***** EXTRACTED RECORDS *****

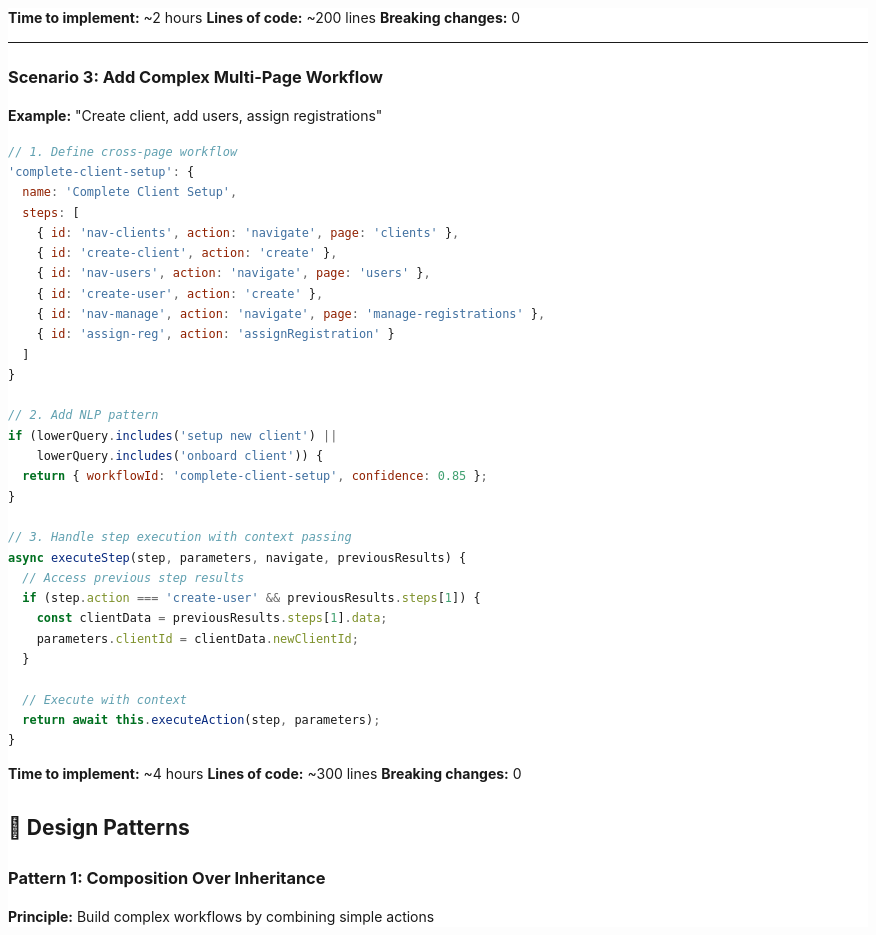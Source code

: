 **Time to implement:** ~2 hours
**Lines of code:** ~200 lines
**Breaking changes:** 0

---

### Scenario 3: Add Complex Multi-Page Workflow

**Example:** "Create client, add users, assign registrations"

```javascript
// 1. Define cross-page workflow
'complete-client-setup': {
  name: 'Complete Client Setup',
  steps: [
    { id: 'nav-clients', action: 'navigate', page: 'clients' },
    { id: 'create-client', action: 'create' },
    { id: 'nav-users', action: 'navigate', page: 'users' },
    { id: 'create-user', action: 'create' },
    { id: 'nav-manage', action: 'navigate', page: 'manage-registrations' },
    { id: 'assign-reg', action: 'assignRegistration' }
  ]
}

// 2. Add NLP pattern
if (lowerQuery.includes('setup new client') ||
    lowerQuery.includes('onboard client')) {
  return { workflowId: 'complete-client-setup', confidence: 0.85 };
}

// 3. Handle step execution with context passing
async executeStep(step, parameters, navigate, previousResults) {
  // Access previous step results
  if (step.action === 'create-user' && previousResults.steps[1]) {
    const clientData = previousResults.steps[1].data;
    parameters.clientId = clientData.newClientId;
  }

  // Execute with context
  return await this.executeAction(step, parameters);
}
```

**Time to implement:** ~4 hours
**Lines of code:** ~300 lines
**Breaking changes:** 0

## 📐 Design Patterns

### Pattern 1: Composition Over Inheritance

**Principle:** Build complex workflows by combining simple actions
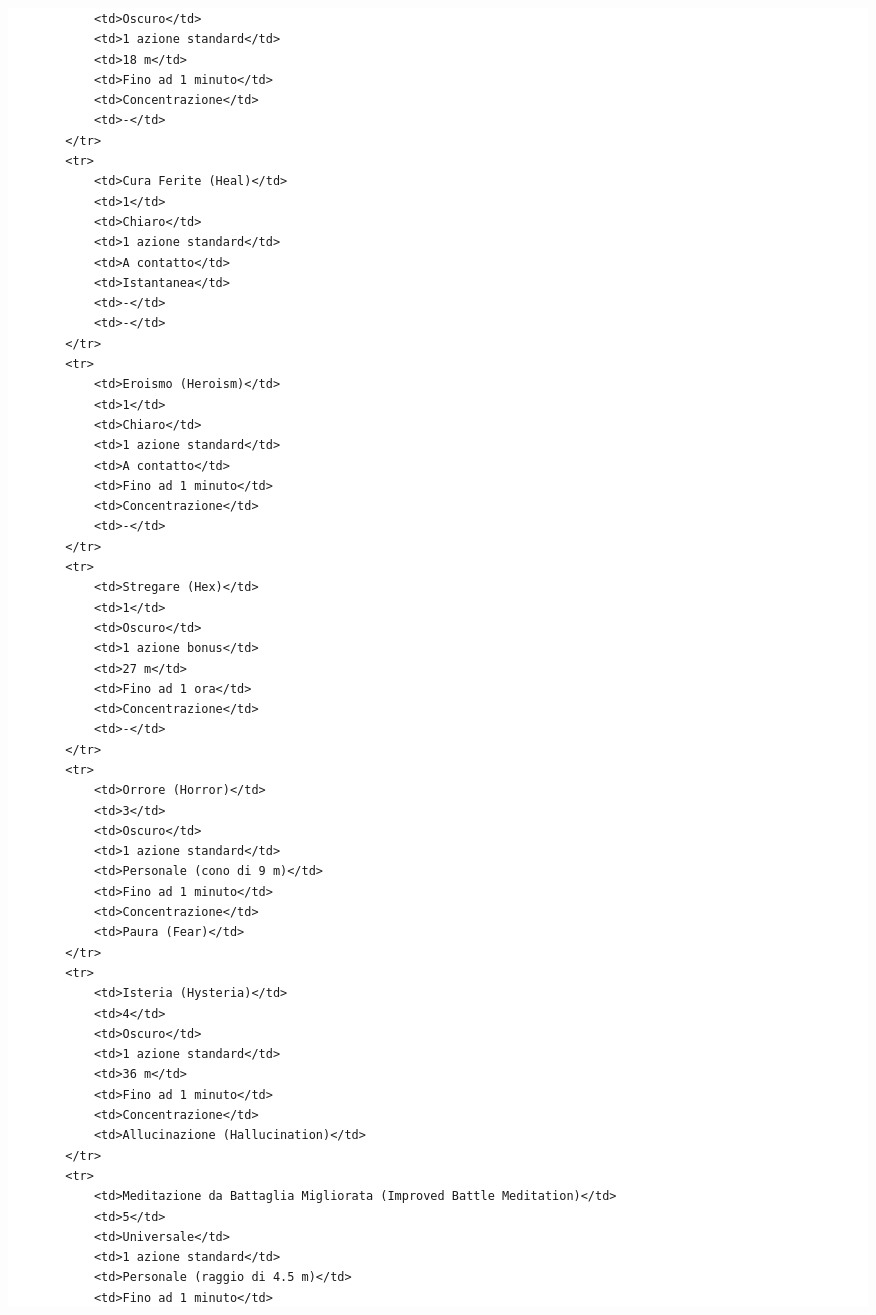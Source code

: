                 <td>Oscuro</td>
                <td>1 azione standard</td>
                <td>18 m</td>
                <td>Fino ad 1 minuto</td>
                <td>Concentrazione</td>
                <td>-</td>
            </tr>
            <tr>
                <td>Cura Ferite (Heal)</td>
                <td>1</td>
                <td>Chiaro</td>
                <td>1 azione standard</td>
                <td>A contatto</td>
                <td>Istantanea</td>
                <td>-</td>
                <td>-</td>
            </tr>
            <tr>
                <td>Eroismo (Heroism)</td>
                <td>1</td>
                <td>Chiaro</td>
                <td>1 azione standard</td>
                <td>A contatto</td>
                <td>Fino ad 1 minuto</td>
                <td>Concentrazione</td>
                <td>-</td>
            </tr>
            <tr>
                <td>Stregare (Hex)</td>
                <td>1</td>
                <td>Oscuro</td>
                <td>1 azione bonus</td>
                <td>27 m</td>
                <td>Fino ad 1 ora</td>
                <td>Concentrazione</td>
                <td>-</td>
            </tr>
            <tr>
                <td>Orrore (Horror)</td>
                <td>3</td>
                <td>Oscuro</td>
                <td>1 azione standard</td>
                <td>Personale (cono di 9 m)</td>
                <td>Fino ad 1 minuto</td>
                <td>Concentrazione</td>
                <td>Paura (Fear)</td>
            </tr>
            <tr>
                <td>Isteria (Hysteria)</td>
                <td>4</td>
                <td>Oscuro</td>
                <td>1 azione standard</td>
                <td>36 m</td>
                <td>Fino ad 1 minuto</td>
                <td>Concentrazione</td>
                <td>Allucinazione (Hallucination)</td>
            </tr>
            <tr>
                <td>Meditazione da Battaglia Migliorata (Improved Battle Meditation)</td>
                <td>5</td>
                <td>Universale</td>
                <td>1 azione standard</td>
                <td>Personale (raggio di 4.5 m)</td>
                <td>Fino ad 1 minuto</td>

*****
***** EXTRACTED RECORDS *****

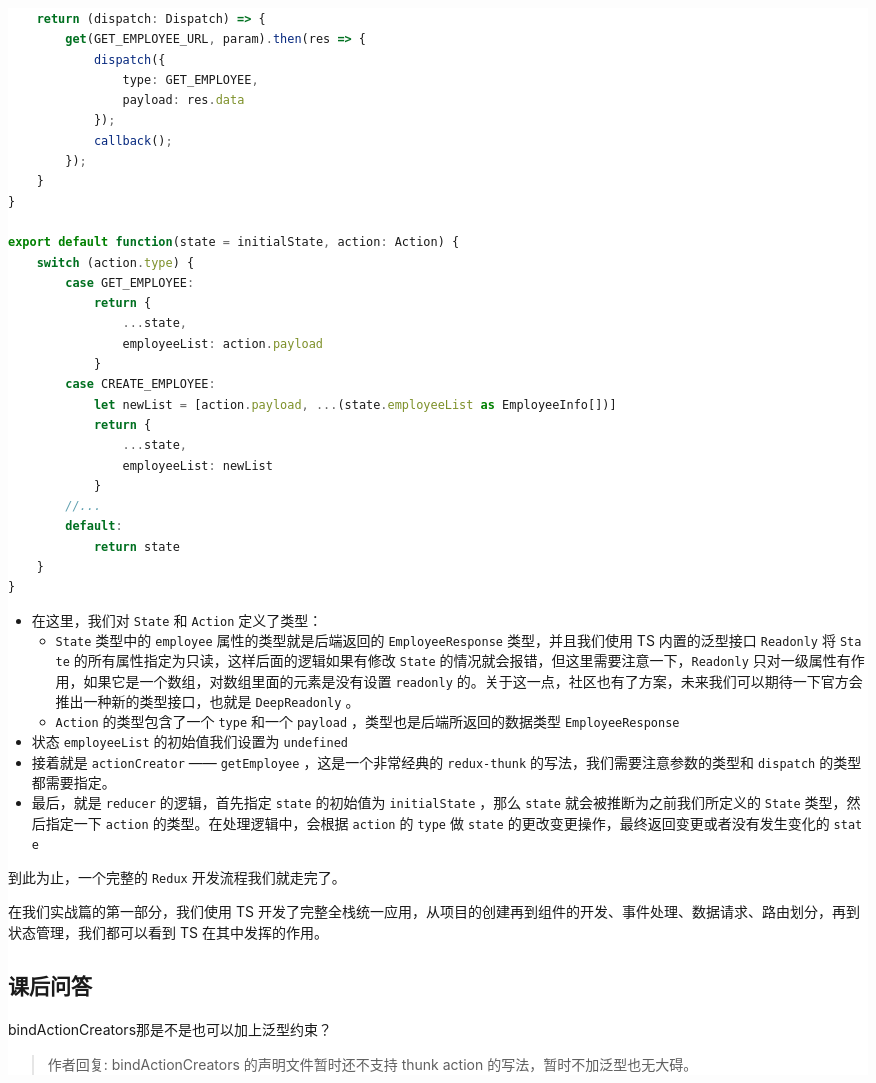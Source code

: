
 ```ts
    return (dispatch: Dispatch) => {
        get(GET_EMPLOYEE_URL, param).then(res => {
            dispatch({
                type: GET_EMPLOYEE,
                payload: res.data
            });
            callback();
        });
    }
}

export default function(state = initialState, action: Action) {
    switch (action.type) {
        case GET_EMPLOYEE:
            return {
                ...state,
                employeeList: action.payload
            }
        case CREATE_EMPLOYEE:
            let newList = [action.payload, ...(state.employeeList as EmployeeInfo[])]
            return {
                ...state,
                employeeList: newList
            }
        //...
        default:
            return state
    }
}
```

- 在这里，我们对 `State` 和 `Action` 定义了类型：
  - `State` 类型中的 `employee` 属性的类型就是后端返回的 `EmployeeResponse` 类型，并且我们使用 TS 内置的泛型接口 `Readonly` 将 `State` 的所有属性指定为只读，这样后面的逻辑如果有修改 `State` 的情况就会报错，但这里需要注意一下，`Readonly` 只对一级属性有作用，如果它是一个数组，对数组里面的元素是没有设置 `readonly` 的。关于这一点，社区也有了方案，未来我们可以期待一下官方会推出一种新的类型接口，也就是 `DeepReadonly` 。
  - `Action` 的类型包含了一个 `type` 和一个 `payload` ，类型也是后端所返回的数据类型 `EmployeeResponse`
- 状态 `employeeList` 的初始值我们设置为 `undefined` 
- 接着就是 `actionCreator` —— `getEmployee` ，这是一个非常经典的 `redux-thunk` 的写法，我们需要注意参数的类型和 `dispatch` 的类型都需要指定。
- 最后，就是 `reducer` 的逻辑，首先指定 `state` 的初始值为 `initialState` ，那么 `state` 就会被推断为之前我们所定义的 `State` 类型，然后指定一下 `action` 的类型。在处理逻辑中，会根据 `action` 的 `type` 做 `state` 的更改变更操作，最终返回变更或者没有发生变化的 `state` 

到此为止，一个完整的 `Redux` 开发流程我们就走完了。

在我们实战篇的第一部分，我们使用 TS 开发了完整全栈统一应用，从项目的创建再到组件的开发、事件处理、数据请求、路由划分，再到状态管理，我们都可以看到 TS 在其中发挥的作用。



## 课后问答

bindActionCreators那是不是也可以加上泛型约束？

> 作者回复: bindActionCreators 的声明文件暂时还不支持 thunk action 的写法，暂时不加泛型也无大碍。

*****
***** EXTRACTED RECORDS *****

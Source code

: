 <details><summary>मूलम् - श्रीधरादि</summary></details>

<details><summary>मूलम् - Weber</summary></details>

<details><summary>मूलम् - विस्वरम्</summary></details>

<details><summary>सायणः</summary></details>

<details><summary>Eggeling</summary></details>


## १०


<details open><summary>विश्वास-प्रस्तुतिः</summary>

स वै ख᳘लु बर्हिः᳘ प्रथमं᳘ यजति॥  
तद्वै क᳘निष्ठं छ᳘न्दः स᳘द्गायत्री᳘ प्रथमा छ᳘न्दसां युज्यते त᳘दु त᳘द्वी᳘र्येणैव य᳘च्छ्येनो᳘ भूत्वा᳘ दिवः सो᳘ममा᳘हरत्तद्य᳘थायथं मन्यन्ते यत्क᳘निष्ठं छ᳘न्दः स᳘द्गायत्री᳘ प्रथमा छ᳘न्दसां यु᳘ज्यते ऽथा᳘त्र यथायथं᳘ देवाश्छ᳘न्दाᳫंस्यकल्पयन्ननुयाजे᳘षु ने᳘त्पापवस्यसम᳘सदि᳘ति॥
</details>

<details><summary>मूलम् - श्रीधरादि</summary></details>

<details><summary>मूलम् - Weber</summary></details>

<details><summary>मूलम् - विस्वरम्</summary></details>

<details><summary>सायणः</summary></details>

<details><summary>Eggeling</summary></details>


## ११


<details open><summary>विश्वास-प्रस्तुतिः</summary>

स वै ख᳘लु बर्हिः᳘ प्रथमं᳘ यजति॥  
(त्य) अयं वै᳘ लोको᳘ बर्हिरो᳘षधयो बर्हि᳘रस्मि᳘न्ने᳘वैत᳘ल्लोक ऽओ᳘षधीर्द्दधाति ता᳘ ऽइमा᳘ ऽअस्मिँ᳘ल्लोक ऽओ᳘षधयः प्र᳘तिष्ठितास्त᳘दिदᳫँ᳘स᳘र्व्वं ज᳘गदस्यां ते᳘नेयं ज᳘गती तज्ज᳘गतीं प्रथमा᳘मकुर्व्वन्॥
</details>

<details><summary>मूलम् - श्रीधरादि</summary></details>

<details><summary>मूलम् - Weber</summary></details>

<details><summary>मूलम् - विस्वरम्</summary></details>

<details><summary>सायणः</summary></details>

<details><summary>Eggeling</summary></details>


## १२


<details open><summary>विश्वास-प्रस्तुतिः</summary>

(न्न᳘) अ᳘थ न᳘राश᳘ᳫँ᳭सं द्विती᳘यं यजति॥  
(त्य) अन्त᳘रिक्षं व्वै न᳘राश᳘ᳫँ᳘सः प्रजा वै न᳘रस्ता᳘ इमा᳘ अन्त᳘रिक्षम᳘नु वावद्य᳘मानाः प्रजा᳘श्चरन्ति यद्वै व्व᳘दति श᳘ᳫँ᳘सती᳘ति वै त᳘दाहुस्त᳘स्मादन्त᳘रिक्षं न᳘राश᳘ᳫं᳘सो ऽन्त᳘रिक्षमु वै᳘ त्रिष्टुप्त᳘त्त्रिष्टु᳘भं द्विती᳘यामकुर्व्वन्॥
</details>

*****

Please report every line in the entries above that holds the string "EmployeeResponse".

  - `State` 类型中的 `employee` 属性的类型就是后端返回的 `EmployeeResponse` 类型，并且我们使用 TS 内置的泛型接口 `Readonly` 将 `State` 的所有属性指定为只读，这样后面的逻辑如果有修改 `State` 的情况就会报错，但这里需要注意一下，`Readonly` 只对一级属性有作用，如果它是一个数组，对数组里面的元素是没有设置 `readonly` 的。关于这一点，社区也有了方案，未来我们可以期待一下官方会推出一种新的类型接口，也就是 `DeepReadonly` 。
  - `Action` 的类型包含了一个 `type` 和一个 `payload` ，类型也是后端所返回的数据类型 `EmployeeResponse`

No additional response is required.